Rein handlungsmäßig wäre das Ballermannlustspiel nach wie vor möglich, denn bei der allen Körpergiften abholden Antonia genügen der Begrüßungscocktail sowie ein abendlicher Strandspaziergang inklusive Feuerwerk, um die Nacht mit Gregor zu verbringen. Dass sich die beiden später auch noch ineinander verlieben, ist zwar etwas unrealistisch, aber Gegensätze dieser Art machen ja den Reiz vieler romantischer Komödien aus. Erstaunlicherweise gelingt es Christoph Busche (Buch) und Ulli Baumann (Regie) jedoch, aus den Zutaten einen Film zu zaubern, der durchaus einen gewissen Anspruch erfüllt; erst recht, wenn die Erwartungen angesichts des Titels eher niedrig sind. Das funktioniert, weil Busche, der zuletzt immerhin an der "NSU"-Trilogie beteiligt war, eigentlich eine Vater/Tochter-Geschichte erzählt: Gregor hat vor vielen Jahren Frau und Kind verlassen, um sich seinen Schlagertraum zu erfüllen. Stella ist tief enttäuscht von ihm, denn er war nie da, wenn sie ihn brauchte.

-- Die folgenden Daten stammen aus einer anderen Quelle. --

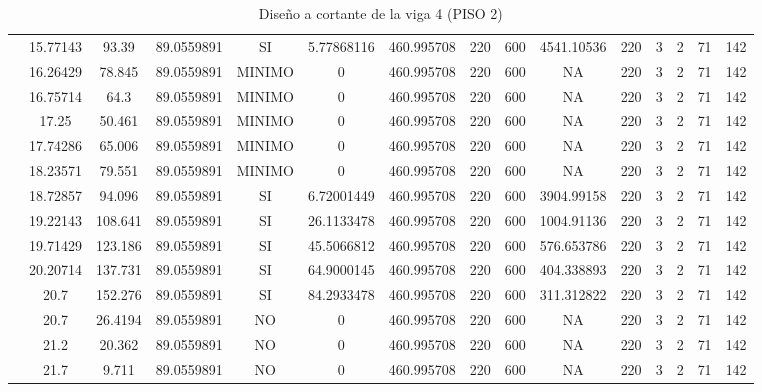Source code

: \begin{table}[H]
{\begin{tabular}{|c|c|c|c|c|c|c|c|c|c|c|c|c|c|c|}
\cline{2-15}    & 15.77143 & 93.39 & 89.0559891 & SI  & 5.77868116 & 460.995708 & 220 & 600 & 4541.10536 & 220 & 3   & 2   & 71  & 142 \bigstrut\\
\cline{2-15}    & 16.26429 & 78.845 & 89.0559891 & MINIMO & 0   & 460.995708 & 220 & 600 & NA  & 220 & 3   & 2   & 71  & 142 \bigstrut\\
\cline{2-15}    & 16.75714 & 64.3 & 89.0559891 & MINIMO & 0   & 460.995708 & 220 & 600 & NA  & 220 & 3   & 2   & 71  & 142 \bigstrut\\
\cline{2-15}    & 17.25 & 50.461 & 89.0559891 & MINIMO & 0   & 460.995708 & 220 & 600 & NA  & 220 & 3   & 2   & 71  & 142 \bigstrut\\
\cline{2-15}    & 17.74286 & 65.006 & 89.0559891 & MINIMO & 0   & 460.995708 & 220 & 600 & NA  & 220 & 3   & 2   & 71  & 142 \bigstrut\\
\cline{2-15}    & 18.23571 & 79.551 & 89.0559891 & MINIMO & 0   & 460.995708 & 220 & 600 & NA  & 220 & 3   & 2   & 71  & 142 \bigstrut\\
\cline{2-15}    & 18.72857 & 94.096 & 89.0559891 & SI  & 6.72001449 & 460.995708 & 220 & 600 & 3904.99158 & 220 & 3   & 2   & 71  & 142 \bigstrut\\
\cline{2-15}    & 19.22143 & 108.641 & 89.0559891 & SI  & 26.1133478 & 460.995708 & 220 & 600 & 1004.91136 & 220 & 3   & 2   & 71  & 142 \bigstrut\\
\cline{2-15}    & 19.71429 & 123.186 & 89.0559891 & SI  & 45.5066812 & 460.995708 & 220 & 600 & 576.653786 & 220 & 3   & 2   & 71  & 142 \bigstrut\\
\cline{2-15}    & 20.20714 & 137.731 & 89.0559891 & SI  & 64.9000145 & 460.995708 & 220 & 600 & 404.338893 & 220 & 3   & 2   & 71  & 142 \bigstrut\\
\cline{2-15}    & 20.7 & 152.276 & 89.0559891 & SI  & 84.2933478 & 460.995708 & 220 & 600 & 311.312822 & 220 & 3   & 2   & 71  & 142 \bigstrut\\
\cline{2-15}    & 20.7 & 26.4194 & 89.0559891 & NO  & 0   & 460.995708 & 220 & 600 & NA  & 220 & 3   & 2   & 71  & 142 \bigstrut\\
\cline{2-15}    & 21.2 & 20.362 & 89.0559891 & NO  & 0   & 460.995708 & 220 & 600 & NA  & 220 & 3   & 2   & 71  & 142 \bigstrut\\
\cline{2-15}    & 21.7 & 9.711 & 89.0559891 & NO  & 0   & 460.995708 & 220 & 600 & NA  & 220 & 3   & 2   & 71  & 142 \bigstrut\\
\hline
\end{tabular}%



  }%
    \caption{Diseño a cortante de la viga 4 (PISO 2) }
  \label{tab:C VG4 P2 }%
\end{table}%
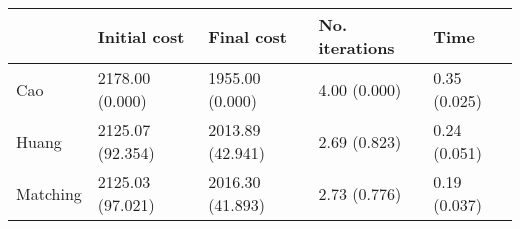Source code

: \begin{tabular}{lllll}
\toprule
{} &      Initial cost &        Final cost & No. iterations &          Time \\
\midrule
Cao      &   2178.00 (0.000) &   1955.00 (0.000) &   4.00 (0.000) &  0.35 (0.025) \\
Huang    &  2125.07 (92.354) &  2013.89 (42.941) &   2.69 (0.823) &  0.24 (0.051) \\
Matching &  2125.03 (97.021) &  2016.30 (41.893) &   2.73 (0.776) &  0.19 (0.037) \\
\bottomrule
\end{tabular}
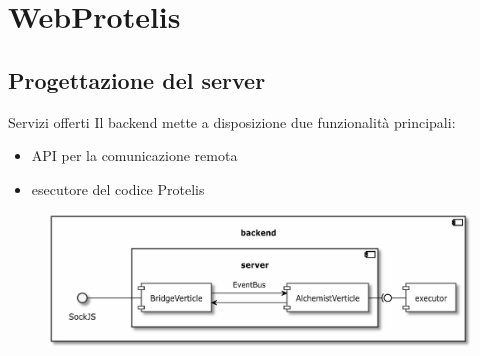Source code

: \section{WebProtelis}


  \subsection{Progettazione del server}

    \begin{frame}{\insertsectionhead}{\insertsubsectionhead}
      \begin{block}{Servizi offerti}
        Il backend mette a disposizione due funzionalità principali:
        \begin{itemize}
          \item API per la comunicazione remota
          \item esecutore del codice Protelis
        \end{itemize}
      \end{block}
      \begin{figure}
        \includegraphics[width=.67\textwidth]{res/uml/architecture-design-server.eps}
      \end{figure}
    \end{frame}

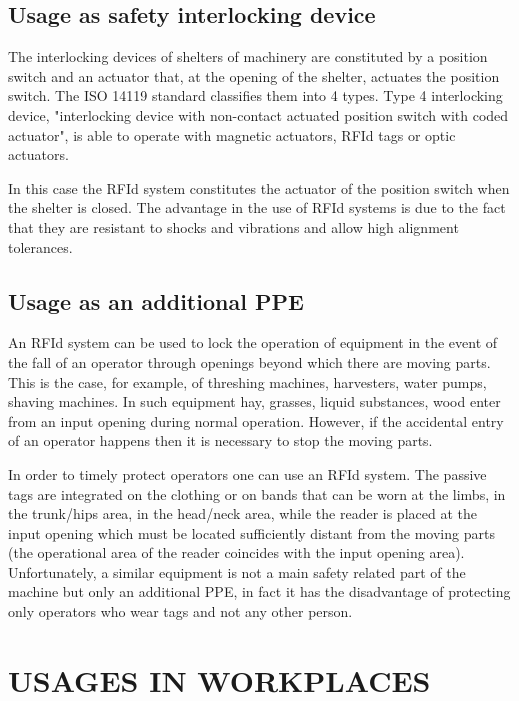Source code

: \subsection[Usage as safety interlocking device]{Usage as safety interlocking device}
The interlocking devices of shelters of machinery are constituted by a position switch and an actuator that, at the opening of the shelter, actuates the position switch. The ISO 14119 standard classifies them into 4 types. Type 4 interlocking device, "interlocking device with non-contact actuated position switch with coded actuator", is able to operate with magnetic actuators, RFId tags or optic actuators.

\vspace*{1pc}
In this case the RFId system constitutes the actuator of the position switch when the shelter is closed. The advantage in the use of RFId systems is due to the fact that they are resistant to shocks and vibrations and allow high alignment tolerances. 

\subsection[Usage as an additional PPE]{Usage as an additional PPE}
An RFId system can be used to lock the operation of equipment in the event of the fall of an operator through openings beyond which there are moving parts. This is the case, for example, of threshing machines, harvesters, water pumps, shaving machines. In such equipment hay, grasses, liquid substances, wood enter from an input opening during normal operation. However, if the accidental entry of an operator happens then it is necessary to stop the moving parts. 

\vspace*{1pc}
In order to timely protect operators one can use an RFId system. The passive tags are integrated on the clothing or on bands that can be worn at the limbs, in the trunk/hips area, in the head/neck area, while the reader is placed at the input opening which must be located sufficiently distant from the moving parts (the operational area of the reader coincides with the input opening area). 
Unfortunately, a similar equipment is not a main safety related part of the machine but only an additional PPE, in fact it has the disadvantage of protecting only operators who wear tags and not any other person. 

\section[USAGES IN WORKPLACES]{\fontsize{14}{12}\selectfont USAGES IN WORKPLACES}

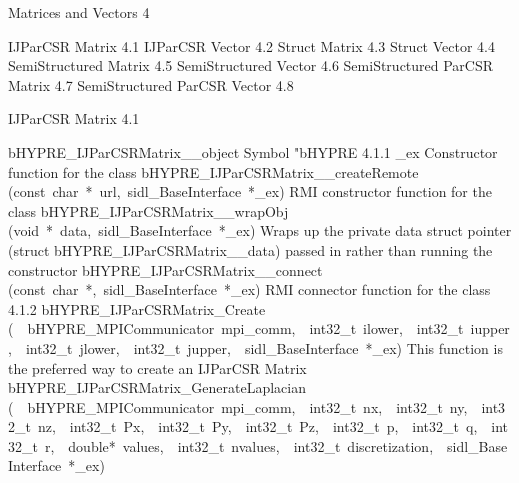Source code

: \documentclass{article}
\begin{document}
\begin{cxxentry}
{}
        {Matrices and Vectors}
        {}
        {
}
        {4}
\begin{cxxnames}
\cxxitem{}
        {IJParCSR Matrix}
        {}
        {
}
        {4.1}
\cxxitem{}
        {IJParCSR Vector}
        {}
        {
}
        {4.2}
\cxxitem{}
        {Struct Matrix}
        {}
        {
}
        {4.3}
\cxxitem{}
        {Struct Vector}
        {}
        {
}
        {4.4}
\cxxitem{}
        {SemiStructured Matrix}
        {}
        {
}
        {4.5}
\cxxitem{}
        {SemiStructured Vector}
        {}
        {
}
        {4.6}
\cxxitem{}
        {SemiStructured ParCSR Matrix}
        {}
        {
}
        {4.7}
\cxxitem{}
        {SemiStructured ParCSR Vector}
        {}
        {
}
        {4.8}
\end{cxxnames}
\begin{cxxentry}
{}
        {IJParCSR Matrix}
        {}
        {
}
        {4.1}
\begin{cxxnames}
        {bHYPRE\_IJParCSRMatrix\_\_object}
        {}
        {
Symbol "bHYPRE}
        {4.1.1}
        {\_ex}
        {}
        {
Constructor function for the class}
        {}
\label{cxx.4.1.16}
        {bHYPRE\_IJParCSRMatrix\_\_createRemote}
        {(const\ char\ *\ url,\ sidl\_BaseInterface\ *\_ex)}
        {
RMI constructor function for the class}
        {}
\label{cxx.4.1.17}
        {bHYPRE\_IJParCSRMatrix\_\_wrapObj}
        {(void\ *\ data,\ sidl\_BaseInterface\ *\_ex)}
        {
Wraps up the private data struct pointer (struct bHYPRE\_IJParCSRMatrix\_\_data) passed in rather than running the constructor}
        {}
\label{cxx.4.1.18}
        {bHYPRE\_IJParCSRMatrix\_\_connect}
        {(const\ char\ *,\ sidl\_BaseInterface\ *\_ex)}
        {
RMI connector function for the class}
        {4.1.2}
        {bHYPRE\_IJParCSRMatrix\_Create}
        {(\ \ bHYPRE\_MPICommunicator\ mpi\_comm,\ \ int32\_t\ ilower,\ \ int32\_t\ iupper,\ \ int32\_t\ jlower,\ \ int32\_t\ jupper,\ \ sidl\_BaseInterface\ *\_ex)}
        {
This function is the preferred way to create an IJParCSR Matrix}
        {}
\label{cxx.4.1.19}
        {bHYPRE\_IJParCSRMatrix\_GenerateLaplacian}
        {(\ \ bHYPRE\_MPICommunicator\ mpi\_comm,\ \ int32\_t\ nx,\ \ int32\_t\ ny,\ \ int32\_t\ nz,\ \ int32\_t\ Px,\ \ int32\_t\ Py,\ \ int32\_t\ Pz,\ \ int32\_t\ p,\ \ int32\_t\ q,\ \ int32\_t\ r,\ \ double*\ values,\ \ int32\_t\ nvalues,\ \ int32\_t\ discretization,\ \ sidl\_BaseInterface\ *\_ex)}

\end{cxxnames}
\end{cxxentry}
\end{cxxentry}
\end{document}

Ein kleiner Kniff mit großer Wirkung verhindert, dass "Verdammt verliebt auf Malle" zum Drama wird, schließlich gehört zu beinahe jeder romantischen Komödie auch ein ordentliches Missverständnis. In diesem Fall betrifft es die Liebenden aber nur indirekt: Weil sich Mitschülerin Helena (Zsa Zsa Inci Bürkle) Gregor recht unverblümt an den Hals wirft, ist Stella überzeugt, die beiden hätten was miteinander. Als sie ihren Vater und Antonia darauf anspricht, ohne Helena beim Namen zu nennen, glauben Gregor und die Lehrerin, Stella wisse von ihrer Beziehung. Dass später auch noch Antonias Liebhaber auf der Insel auftaucht, ist gleichfalls Teil des Standardmusters.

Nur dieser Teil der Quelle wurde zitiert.